Yönetmenim canım benim: Luis Buñuel





83 yıllık ömrüne, sinefillerin kolay kolay unutamayacağı filmlerle ölümsüzlük katan Luis Buñuel, sinema dünyasının ayrıksı yüzlerinden biri. Arkadaşı ünlü ressam Salvador Dali ile birlikte senaryosunu yazdığı Endülüs Köpeği (Un Chien Andalou, 1929) adlı kısa filmle yönetmenliğe başlayan Buñuel, filmlerini hem yazan hem yöneten hem de kimi zaman ekranda görünen bir sanatçı. Gerçeküstücülük akımıyla anılan adının etkisi, onun filmlerinde eleştiri oklarını yönelttiği kesim veya kavramlara dair incelikli söylemleriyle beslenerek günümüzde hâlâ sinemaseverler arasında  artarak devam ediyor.
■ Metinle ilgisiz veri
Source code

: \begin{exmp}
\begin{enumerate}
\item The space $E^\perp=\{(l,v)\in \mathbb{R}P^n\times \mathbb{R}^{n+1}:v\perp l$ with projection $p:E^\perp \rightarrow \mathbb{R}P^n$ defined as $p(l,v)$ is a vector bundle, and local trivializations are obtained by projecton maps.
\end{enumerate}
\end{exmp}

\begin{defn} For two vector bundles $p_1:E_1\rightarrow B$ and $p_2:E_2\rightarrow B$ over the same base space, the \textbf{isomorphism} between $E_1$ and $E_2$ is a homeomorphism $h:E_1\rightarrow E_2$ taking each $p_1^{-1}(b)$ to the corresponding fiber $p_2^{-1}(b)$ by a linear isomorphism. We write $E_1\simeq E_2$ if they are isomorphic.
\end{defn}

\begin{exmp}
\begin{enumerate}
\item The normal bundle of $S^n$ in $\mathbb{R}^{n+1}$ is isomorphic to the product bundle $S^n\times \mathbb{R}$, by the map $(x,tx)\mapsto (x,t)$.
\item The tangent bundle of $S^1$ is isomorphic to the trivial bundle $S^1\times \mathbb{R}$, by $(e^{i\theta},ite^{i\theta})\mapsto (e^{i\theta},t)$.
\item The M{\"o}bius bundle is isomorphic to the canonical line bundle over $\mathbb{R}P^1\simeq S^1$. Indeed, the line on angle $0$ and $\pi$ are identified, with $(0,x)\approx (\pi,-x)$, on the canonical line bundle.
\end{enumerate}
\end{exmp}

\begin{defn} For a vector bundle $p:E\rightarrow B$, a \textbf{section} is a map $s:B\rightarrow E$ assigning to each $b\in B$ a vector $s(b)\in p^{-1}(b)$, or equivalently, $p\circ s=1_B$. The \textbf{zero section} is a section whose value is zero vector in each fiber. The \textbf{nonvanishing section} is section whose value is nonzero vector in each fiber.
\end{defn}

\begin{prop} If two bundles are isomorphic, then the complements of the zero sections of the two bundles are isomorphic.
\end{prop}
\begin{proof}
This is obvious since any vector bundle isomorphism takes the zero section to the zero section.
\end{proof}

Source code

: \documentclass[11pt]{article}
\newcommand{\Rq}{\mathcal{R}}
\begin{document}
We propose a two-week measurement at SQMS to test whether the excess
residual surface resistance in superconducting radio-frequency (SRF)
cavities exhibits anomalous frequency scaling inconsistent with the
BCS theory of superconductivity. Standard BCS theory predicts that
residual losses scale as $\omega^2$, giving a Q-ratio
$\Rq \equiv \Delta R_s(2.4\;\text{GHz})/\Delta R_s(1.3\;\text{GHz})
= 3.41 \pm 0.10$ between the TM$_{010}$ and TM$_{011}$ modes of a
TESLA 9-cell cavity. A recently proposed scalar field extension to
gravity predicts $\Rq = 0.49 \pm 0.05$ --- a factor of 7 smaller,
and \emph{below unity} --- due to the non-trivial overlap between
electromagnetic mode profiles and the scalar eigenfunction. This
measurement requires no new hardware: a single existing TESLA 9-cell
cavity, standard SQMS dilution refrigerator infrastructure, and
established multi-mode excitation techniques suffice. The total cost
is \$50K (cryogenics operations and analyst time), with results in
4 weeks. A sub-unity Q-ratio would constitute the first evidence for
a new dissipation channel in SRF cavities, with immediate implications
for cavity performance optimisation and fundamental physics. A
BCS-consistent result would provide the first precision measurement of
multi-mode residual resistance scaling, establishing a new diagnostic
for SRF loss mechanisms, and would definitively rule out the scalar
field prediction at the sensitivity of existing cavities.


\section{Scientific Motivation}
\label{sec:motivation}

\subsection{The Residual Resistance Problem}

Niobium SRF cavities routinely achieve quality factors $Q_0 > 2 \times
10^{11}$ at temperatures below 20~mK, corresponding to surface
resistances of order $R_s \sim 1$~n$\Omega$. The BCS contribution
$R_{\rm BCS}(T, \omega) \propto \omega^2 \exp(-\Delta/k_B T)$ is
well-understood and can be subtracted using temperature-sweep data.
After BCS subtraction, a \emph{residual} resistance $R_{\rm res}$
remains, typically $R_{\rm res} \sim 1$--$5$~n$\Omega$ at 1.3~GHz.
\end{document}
İşte Luis Buñuel’den  Burjuvazinin Gizli Çekiciliği (Le Charme Discret de La Bourgeoisie, 1972), özellikle ahlâk, erdem gibi temaların ikiyüzlülüğünün sınandığı Gündüz Güzeli (Belle de Jour, 1967) ve Arzunun Şu Karanlık Nesnesi (Cet Obscur Objet du Désir, 1977)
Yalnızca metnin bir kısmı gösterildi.